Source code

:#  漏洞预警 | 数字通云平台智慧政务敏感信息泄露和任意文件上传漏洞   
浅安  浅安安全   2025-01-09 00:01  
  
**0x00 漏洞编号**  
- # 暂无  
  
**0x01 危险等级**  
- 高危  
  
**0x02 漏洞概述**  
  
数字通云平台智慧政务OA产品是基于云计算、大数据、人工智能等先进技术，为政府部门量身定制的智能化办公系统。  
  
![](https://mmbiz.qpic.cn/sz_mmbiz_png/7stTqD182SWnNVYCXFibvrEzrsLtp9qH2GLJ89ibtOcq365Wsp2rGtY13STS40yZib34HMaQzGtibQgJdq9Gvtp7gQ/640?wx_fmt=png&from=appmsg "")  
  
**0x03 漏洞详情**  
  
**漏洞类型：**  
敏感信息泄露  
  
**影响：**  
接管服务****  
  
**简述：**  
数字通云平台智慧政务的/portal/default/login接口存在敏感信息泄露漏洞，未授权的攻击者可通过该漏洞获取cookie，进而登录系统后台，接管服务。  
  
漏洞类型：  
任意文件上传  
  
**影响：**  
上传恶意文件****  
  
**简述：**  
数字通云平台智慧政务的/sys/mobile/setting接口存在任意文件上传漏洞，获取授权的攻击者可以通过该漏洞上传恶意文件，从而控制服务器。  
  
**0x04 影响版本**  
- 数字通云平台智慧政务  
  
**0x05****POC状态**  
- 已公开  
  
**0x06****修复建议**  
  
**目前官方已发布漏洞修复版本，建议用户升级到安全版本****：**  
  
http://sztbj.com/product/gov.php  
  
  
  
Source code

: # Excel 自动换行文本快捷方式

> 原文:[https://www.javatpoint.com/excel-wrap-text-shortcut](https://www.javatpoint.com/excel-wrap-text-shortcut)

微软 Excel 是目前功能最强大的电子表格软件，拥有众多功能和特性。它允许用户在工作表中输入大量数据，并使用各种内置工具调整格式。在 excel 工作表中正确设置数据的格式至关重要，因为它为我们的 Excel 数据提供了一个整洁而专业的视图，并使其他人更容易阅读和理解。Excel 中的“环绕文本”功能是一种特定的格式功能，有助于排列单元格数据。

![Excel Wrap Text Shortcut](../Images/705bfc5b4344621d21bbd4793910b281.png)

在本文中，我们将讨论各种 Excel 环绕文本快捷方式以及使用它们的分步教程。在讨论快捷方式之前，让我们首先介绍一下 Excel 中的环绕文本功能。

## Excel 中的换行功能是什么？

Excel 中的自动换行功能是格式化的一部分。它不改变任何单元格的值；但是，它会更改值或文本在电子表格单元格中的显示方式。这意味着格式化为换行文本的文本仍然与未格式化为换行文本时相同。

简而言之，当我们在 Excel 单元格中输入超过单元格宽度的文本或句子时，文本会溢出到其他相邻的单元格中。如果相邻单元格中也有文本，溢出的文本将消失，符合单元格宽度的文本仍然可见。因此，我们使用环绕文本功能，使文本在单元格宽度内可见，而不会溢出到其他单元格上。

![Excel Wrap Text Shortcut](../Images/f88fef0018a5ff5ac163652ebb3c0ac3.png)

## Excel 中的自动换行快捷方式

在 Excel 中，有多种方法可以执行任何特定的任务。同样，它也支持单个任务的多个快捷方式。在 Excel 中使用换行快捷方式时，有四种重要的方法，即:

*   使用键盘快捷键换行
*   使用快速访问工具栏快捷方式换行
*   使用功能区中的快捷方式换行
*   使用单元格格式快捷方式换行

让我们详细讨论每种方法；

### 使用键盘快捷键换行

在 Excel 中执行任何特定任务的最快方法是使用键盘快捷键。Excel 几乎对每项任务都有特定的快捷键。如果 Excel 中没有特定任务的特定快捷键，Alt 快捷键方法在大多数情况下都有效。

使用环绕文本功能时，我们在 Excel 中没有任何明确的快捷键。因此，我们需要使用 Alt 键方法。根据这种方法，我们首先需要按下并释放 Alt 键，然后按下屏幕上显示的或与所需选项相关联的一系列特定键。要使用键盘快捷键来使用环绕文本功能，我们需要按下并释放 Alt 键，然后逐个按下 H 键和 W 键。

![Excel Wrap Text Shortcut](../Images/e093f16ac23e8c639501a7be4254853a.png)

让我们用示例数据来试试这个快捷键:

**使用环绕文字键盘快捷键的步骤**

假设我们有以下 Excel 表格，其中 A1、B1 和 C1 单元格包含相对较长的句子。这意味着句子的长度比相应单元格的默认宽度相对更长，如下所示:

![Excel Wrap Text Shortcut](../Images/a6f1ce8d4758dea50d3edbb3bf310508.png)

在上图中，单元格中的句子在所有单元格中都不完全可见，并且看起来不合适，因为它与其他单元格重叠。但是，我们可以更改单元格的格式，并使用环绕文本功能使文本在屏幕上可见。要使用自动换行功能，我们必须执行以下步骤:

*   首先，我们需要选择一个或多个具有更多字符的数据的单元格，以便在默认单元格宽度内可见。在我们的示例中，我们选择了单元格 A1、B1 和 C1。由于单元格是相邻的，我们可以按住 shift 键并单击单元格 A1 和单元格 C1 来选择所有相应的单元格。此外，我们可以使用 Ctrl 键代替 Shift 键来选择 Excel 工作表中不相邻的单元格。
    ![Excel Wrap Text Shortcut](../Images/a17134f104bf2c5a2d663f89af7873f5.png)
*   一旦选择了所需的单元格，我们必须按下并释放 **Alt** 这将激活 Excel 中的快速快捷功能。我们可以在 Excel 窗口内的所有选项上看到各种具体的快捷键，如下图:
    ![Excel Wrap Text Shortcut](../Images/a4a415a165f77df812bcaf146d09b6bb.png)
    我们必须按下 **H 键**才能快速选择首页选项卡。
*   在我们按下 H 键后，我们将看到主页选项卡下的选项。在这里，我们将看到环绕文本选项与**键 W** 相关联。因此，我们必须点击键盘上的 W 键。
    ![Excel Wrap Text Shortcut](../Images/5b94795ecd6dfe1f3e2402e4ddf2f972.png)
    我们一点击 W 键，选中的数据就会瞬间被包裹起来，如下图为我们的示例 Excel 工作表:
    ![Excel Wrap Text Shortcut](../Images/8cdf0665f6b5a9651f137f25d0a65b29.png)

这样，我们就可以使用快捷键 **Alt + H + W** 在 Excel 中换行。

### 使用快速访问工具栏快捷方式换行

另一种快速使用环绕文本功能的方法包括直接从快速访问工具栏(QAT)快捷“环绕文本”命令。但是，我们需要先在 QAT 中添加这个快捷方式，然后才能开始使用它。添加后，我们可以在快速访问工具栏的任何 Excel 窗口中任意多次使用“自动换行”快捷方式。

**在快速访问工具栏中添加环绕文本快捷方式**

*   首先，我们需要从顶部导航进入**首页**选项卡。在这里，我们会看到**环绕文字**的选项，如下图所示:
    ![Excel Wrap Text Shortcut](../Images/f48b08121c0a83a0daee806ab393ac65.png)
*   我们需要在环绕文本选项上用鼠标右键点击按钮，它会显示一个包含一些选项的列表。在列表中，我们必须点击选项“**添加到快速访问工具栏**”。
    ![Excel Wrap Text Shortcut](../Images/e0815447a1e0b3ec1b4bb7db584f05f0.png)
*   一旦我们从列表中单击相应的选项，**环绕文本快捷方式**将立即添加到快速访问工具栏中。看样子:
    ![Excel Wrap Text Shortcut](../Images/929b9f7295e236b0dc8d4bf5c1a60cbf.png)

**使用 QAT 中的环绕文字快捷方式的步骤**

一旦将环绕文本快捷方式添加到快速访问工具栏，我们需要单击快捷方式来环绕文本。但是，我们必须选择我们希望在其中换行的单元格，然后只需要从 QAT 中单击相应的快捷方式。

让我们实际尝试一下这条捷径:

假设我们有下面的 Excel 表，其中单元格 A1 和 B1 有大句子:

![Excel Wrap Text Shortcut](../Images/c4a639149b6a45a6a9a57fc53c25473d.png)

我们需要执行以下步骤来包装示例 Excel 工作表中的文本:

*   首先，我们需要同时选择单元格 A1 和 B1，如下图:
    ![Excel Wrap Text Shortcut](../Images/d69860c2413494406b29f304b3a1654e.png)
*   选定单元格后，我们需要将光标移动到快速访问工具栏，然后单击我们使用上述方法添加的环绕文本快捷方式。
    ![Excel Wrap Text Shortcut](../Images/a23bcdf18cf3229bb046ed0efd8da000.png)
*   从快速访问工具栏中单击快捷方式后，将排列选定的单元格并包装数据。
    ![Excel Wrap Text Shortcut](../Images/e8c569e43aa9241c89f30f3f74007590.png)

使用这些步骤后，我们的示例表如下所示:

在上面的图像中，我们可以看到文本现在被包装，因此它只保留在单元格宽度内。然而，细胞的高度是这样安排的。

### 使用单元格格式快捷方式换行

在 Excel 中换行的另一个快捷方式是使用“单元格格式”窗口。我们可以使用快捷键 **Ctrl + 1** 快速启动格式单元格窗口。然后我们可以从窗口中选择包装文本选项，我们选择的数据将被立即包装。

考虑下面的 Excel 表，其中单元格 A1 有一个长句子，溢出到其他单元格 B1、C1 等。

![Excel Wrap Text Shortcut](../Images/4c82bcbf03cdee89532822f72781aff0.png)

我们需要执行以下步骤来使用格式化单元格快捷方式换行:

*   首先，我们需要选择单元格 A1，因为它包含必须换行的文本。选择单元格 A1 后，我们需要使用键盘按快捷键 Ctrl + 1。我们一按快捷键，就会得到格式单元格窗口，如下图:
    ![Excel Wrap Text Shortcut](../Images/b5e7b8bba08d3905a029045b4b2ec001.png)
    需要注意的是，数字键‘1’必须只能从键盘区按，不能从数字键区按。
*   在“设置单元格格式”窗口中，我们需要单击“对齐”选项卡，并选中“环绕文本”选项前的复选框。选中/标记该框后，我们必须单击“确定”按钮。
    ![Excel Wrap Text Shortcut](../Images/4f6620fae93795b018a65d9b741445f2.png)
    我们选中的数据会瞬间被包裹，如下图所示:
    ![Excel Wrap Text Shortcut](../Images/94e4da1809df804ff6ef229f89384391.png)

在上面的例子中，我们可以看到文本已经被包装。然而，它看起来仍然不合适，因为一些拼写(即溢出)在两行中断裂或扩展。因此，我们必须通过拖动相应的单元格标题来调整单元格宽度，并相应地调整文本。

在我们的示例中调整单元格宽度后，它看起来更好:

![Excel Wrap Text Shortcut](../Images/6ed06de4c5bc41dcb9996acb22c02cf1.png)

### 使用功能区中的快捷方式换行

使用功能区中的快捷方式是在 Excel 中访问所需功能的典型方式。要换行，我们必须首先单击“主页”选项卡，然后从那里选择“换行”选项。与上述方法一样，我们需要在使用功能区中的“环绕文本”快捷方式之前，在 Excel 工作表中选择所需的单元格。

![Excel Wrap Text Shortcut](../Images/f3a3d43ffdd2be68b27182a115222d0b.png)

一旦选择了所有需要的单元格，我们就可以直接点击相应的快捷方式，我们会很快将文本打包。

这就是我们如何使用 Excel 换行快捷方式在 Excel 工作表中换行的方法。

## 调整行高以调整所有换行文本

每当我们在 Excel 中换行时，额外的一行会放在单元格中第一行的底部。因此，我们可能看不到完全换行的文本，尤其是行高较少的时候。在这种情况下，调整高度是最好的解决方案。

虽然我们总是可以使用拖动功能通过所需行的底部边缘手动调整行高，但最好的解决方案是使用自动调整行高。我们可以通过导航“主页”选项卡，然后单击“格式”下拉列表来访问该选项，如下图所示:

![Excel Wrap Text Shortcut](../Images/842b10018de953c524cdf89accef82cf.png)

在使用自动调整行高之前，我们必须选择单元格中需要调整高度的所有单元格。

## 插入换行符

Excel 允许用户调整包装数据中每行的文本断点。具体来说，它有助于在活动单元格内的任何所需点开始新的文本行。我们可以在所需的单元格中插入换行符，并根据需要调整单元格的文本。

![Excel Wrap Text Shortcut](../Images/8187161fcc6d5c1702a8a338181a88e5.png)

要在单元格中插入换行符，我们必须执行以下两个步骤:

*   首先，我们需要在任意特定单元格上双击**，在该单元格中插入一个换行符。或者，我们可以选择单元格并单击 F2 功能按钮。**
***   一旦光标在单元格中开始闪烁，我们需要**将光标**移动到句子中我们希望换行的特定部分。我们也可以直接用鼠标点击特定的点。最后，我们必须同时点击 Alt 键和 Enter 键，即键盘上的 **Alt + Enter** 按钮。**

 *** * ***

------------------------------------------------

### [What the task requires]
Only the number is needed: state how many lines in the listing contain "如下图所示".

### [Task response]
3